Art. 1798. <W 19-02-1990, art. 2> Metselaars, timmerlieden, arbeiders, vaklui en onderaannemers gebezigd bij het oprichten van een gebouw of voor andere werken die bij aanneming zijn uitgevoerd, hebben tegen de bouwheer een rechtstreekse vordering ten belope van hetgeen deze aan de aannemer verschuldigd is op het ogenblik dat hun rechtsvordering word ingesteld.
Echter, de rechtstreekse vordering is "ten belope van hetgeen deze (de bouwheer) aan de aannemer verschuldigd is op het ogenblik dat hun rechtsvordering word (sic) ingesteld". M.a.w., de onderaannemer kan maximaal het bedrag opeisen dat u als bouwheer nog verschuldigd bent aan de aannemer.
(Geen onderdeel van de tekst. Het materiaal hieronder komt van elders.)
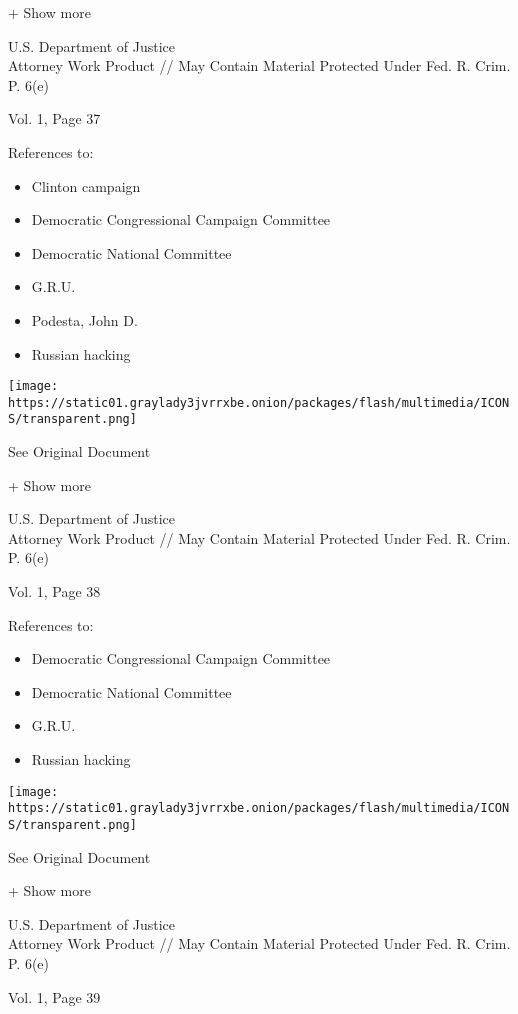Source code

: + Show more

U.S. Department of Justice\\
Attorney Work Product // May Contain Material Protected Under Fed. R.
Crim. P. 6(e)

Vol. 1, Page 37

References to:

\begin{itemize}
\tightlist
\item
  Clinton campaign
\item
  Democratic Congressional Campaign Committee
\item
  Democratic National Committee
\item
  G.R.U.
\item
  Podesta, John D.
\item
  Russian hacking
\end{itemize}

\protect\hyperlink{}{}

\texttt{[image: https://static01.graylady3jvrrxbe.onion/packages/flash/multimedia/ICONS/transparent.png]}

See Original Document

+ Show more

U.S. Department of Justice\\
Attorney Work Product // May Contain Material Protected Under Fed. R.
Crim. P. 6(e)

Vol. 1, Page 38

References to:

\begin{itemize}
\tightlist
\item
  Democratic Congressional Campaign Committee
\item
  Democratic National Committee
\item
  G.R.U.
\item
  Russian hacking
\end{itemize}

\protect\hyperlink{}{}

\texttt{[image: https://static01.graylady3jvrrxbe.onion/packages/flash/multimedia/ICONS/transparent.png]}

See Original Document

+ Show more

U.S. Department of Justice\\
Attorney Work Product // May Contain Material Protected Under Fed. R.
Crim. P. 6(e)

Vol. 1, Page 39

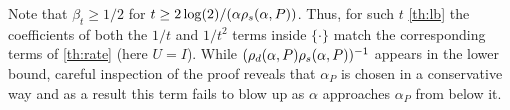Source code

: Note that $\beta_t \ge 1/2$ for $t\ge2 \log(2)/(\alpha \rho_s(\alpha,P))$.
Thus, for such $t$ \cref{th:lb} 
the coefficients of both the $1/t$ and $1/t^2$ terms inside $\{ \cdot \}$ 
match the corresponding terms of \cref{th:rate} (here $U=I$).
While $(\rho_d(\alpha,P)\rho_s(\alpha,P))^{-1}$ appears in the lower bound, careful inspection
of the proof reveals that $\alpha_P$ is chosen in a conservative way 
and as a result this term fails to blow up as $\alpha$ approaches $\alpha_P$ from below it.



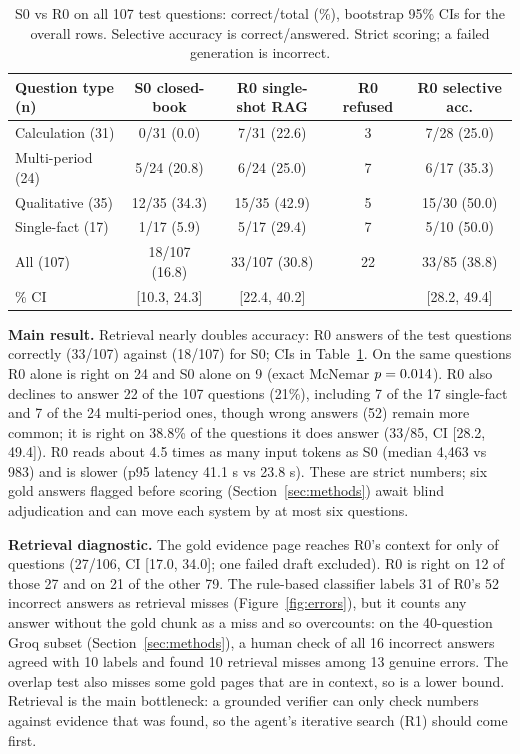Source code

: \begin{table}[h]
\centering\small
\caption{S0 vs R0 on all 107 test questions: correct/total (\%), bootstrap 95\% CIs for the overall rows. Selective accuracy is correct/answered. Strict scoring; a failed generation is incorrect.}
\label{tab:main}
\begin{tabular}{@{}lcccc@{}}
\toprule
Question type (n) & S0 closed-book & R0 single-shot RAG & R0 refused & R0 selective acc. \\
\midrule
Calculation (31) & 0/31 (0.0) & 7/31 (22.6) & 3 & 7/28 (25.0) \\
Multi-period (24) & 5/24 (20.8) & 6/24 (25.0) & 7 & 6/17 (35.3) \\
Qualitative (35) & 12/35 (34.3) & 15/35 (42.9) & 5 & 15/30 (50.0) \\
Single-fact (17) & 1/17 (5.9) & 5/17 (29.4) & 7 & 5/10 (50.0) \\
\midrule
All (107) & 18/107 (16.8) & 33/107 (30.8) & 22 & 33/85 (38.8) \\
\quad 95\% CI & [10.3, 24.3] & [22.4, 40.2] & & [28.2, 49.4] \\
\bottomrule
\end{tabular}
\end{table}

\textbf{Main result.} Retrieval nearly doubles accuracy: R0 answers \RzeroAll{} of the test questions correctly (33/107) against \SzeroAll{} (18/107) for S0; CIs in Table~\ref{tab:main}. On the same questions R0 alone is right on 24 and S0 alone on 9 (exact McNemar $p=\McNemarP$). R0 also declines to answer 22 of the 107 questions (21\%), including 7 of the 17 single-fact and 7 of the 24 multi-period ones, though wrong answers (52) remain more common; it is right on 38.8\% of the questions it does answer (33/85, CI [28.2, 49.4]). R0 reads about 4.5 times as many input tokens as S0 (median 4{,}463 vs 983) and is slower (p95 latency 41.1 s vs 23.8 s). These are strict numbers; six gold answers flagged before scoring (Section~\ref{sec:methods}) await blind adjudication and can move each system by at most six questions.

\textbf{Retrieval diagnostic.} The gold evidence page reaches R0's context for only \GoldRetrieved{} of questions (27/106, CI [17.0, 34.0]; one failed draft excluded). R0 is right on 12 of those 27 and on 21 of the other 79. The rule-based classifier labels 31 of R0's 52 incorrect answers as retrieval misses (Figure~\ref{fig:errors}), but it counts any answer without the gold chunk as a miss and so overcounts: on the 40-question Groq subset (Section~\ref{sec:methods}), a human check of all 16 incorrect answers agreed with 10 labels and found 10 retrieval misses among 13 genuine errors. The overlap test also misses some gold pages that are in context, so \GoldRetrieved{} is a lower bound. Retrieval is the main bottleneck: a grounded verifier can only check numbers against evidence that was found, so the agent's iterative search (R1) should come first.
Aangezien u de eindfactuur betaalde op 15 juni, ga ik er van uit dat u geen openstaande schuld hebt tgo de hoofdaannemer, en kan de onderaannemer dus niks van u eisen.
Natuurlijk, mocht de onderaannemer bij wijze van aangetekend schrijven de rechtstreekse vordering ingesteld hebben VOOR 15 juni, is het een ander verhaal...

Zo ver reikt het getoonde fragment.